Acompanhemos atentos o bom e velho Sebastião Galvão. Ele nos conta ainda que o rei português Dom João III tomou conhecimento daquela luta sangrenta e, por ocasião da divisão do Brasil em capitanias, como uma recompensa pelo desempenho de Duarte Coelho naquele enfrentamento e por outros serviços prestados na Índia, fez por carta régia de 10 de março de 1534, a doação das terras de Pernambuco ao valente Duarte, tendo sido o foral lavrado em 24 de setembro do mesmo ano:

Em 9 de Março de 1535 fundeou a armada no porto de Itamaracá e Duarte Coelho saltou com sua família e gente no sitio dos Marcos, á margem do rio Iguarassú [também chamado de São Domingos, Monjope e Santa Cruz], limite de suas terras com as de Itamaracá.

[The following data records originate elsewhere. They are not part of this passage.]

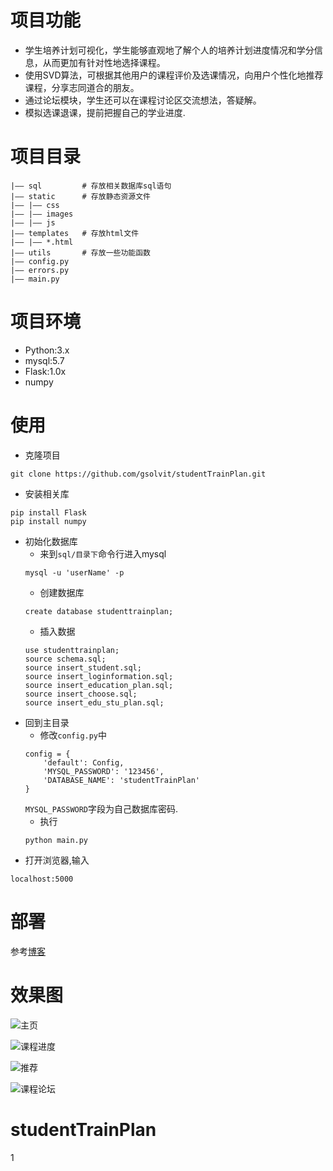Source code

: 
# 项目功能
* 学生培养计划可视化，学生能够直观地了解个人的培养计划进度情况和学分信息，从而更加有针对性地选择课程。
* 使用SVD算法，可根据其他用户的课程评价及选课情况，向用户个性化地推荐课程，分享志同道合的朋友。
* 通过论坛模块，学生还可以在课程讨论区交流想法，答疑解。
* 模拟选课退课，提前把握自己的学业进度.
# 项目目录
```
|—— sql         # 存放相关数据库sql语句
|—— static      # 存放静态资源文件
|—— |—— css    
|—— |—— images
|—— |—— js
|—— templates   # 存放html文件
|—— |—— *.html
|—— utils       # 存放一些功能函数
|—— config.py
|—— errors.py
|—— main.py
```
# 项目环境
- Python:3.x
- mysql:5.7
- Flask:1.0x
- numpy
# 使用
- 克隆项目
```
git clone https://github.com/gsolvit/studentTrainPlan.git
```
- 安装相关库
```
pip install Flask
pip install numpy
```
- 初始化数据库
    - 来到`sql/目录下`命令行进入mysql
    ```
    mysql -u 'userName' -p 
    ```
    - 创建数据库
    ```
    create database studenttrainplan;
    ```
    - 插入数据
    ```
    use studenttrainplan;
    source schema.sql;
    source insert_student.sql;
    source insert_loginformation.sql;
    source insert_education_plan.sql;
    source insert_choose.sql;
    source insert_edu_stu_plan.sql;
    ```
- 回到主目录
    - 修改`config.py`中
    ```
    config = {
        'default': Config,
        'MYSQL_PASSWORD': '123456',
        'DATABASE_NAME': 'studentTrainPlan'
    }
    ```
    `MYSQL_PASSWORD`字段为自己数据库密码.
    - 执行
    ```
    python main.py
    ```
- 打开浏览器,输入
```
localhost:5000
```
# 部署
参考[博客](https://blog.csdn.net/qq_40423339/article/details/86606308#commentsedit)

# 效果图
![主页](./exampleImage/index.png)


![课程进度](./exampleImage/plan.png)

![推荐](./exampleImage/recommend.png)

![课程论坛](./exampleImage/discuss.png)




# studentTrainPlan
1

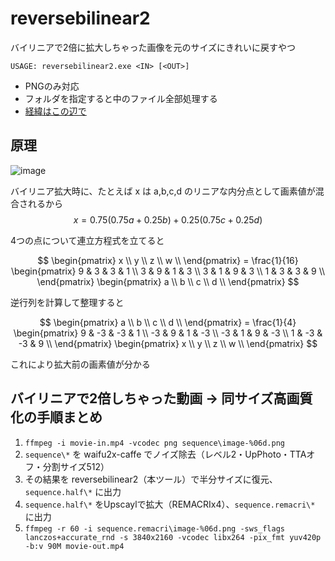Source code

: # reversebilinear2

バイリニアで2倍に拡大しちゃった画像を元のサイズにきれいに戻すやつ

```
USAGE: reversebilinear2.exe <IN> [<OUT>]
```

- PNGのみ対応
- フォルダを指定すると中のファイル全部処理する
- [経緯はこの辺で](https://twitter.com/chigiri_vrc/status/1692041747315270135)

## 原理

![image](https://github.com/chigirits/reversebilinear2/assets/61717977/ab36752b-88e4-4812-9c13-0f2e477664a0)

バイリニア拡大時に、たとえば x は a,b,c,d のリニアな内分点として画素値が混合されるから
$$x = 0.75 (0.75 a + 0.25 b) + 0.25 (0.75 c + 0.25 d)$$

4つの点について連立方程式を立てると

$$
\begin{pmatrix}
x \\
y \\
z \\
w \\
\end{pmatrix} = \frac{1}{16} \begin{pmatrix}
9 & 3 & 3 & 1 \\
3 & 9 & 1 & 3 \\
3 & 1 & 9 & 3 \\
1 & 3 & 3 & 9 \\
\end{pmatrix} \begin{pmatrix}
a \\
b \\
c \\
d \\
\end{pmatrix}
$$

逆行列を計算して整理すると

$$
\begin{pmatrix}
a \\
b \\
c \\
d \\
\end{pmatrix} = \frac{1}{4} \begin{pmatrix}
9 & -3 & -3 & 1 \\
-3 & 9 & 1 & -3 \\
-3 & 1 & 9 & -3 \\
1 & -3 & -3 & 9 \\
\end{pmatrix} \begin{pmatrix}
x \\
y \\
z \\
w \\
\end{pmatrix}
$$

これにより拡大前の画素値が分かる

## バイリニアで2倍しちゃった動画 → 同サイズ高画質化の手順まとめ

1. `ffmpeg -i movie-in.mp4 -vcodec png sequence\image-%06d.png`
2. `sequence\*` を waifu2x-caffe でノイズ除去（レベル2・UpPhoto・TTAオフ・分割サイズ512）
3. その結果を reversebilinear2（本ツール）で半分サイズに復元、`sequence.half\*` に出力
4. `sequence.half\*` をUpscaylで拡大（REMACRIx4）、`sequence.remacri\*` に出力
5. `ffmpeg -r 60 -i sequence.remacri\image-%06d.png -sws_flags lanczos+accurate_rnd -s 3840x2160 -vcodec libx264 -pix_fmt yuv420p -b:v 90M movie-out.mp4`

Igreja do Convento do sagrado Coração de Jesus



Sobrado onde o Imperador Dom Pedro II teria pernoitado em 1859. Desde o mês de agosto o prédio abriga a Casa do Patrimônio

 




Ainda no ano da chegada de Duarte Coelho ao sítio onde se daria efetivamente o início do povoamento da terra pernambucana pelos portugueses – é claro que não se está aqui querendo dizer que esta terra era desabitada, que não existiam povos nativos ocupando ela -, foi erguida uma capela que teve como oragos os santos Cosme e Damião, em virtude de ser a eles consagrado o dia 27 de setembro. Transcorrido cinco séculos e inúmeras transformações e reparos, o pequeno edifício eclesiástico existe até hoje como orgulho máximo dos igraçuenses, que enchem o peito para dizer que ela é “a igreja mais antiga do Brasil”.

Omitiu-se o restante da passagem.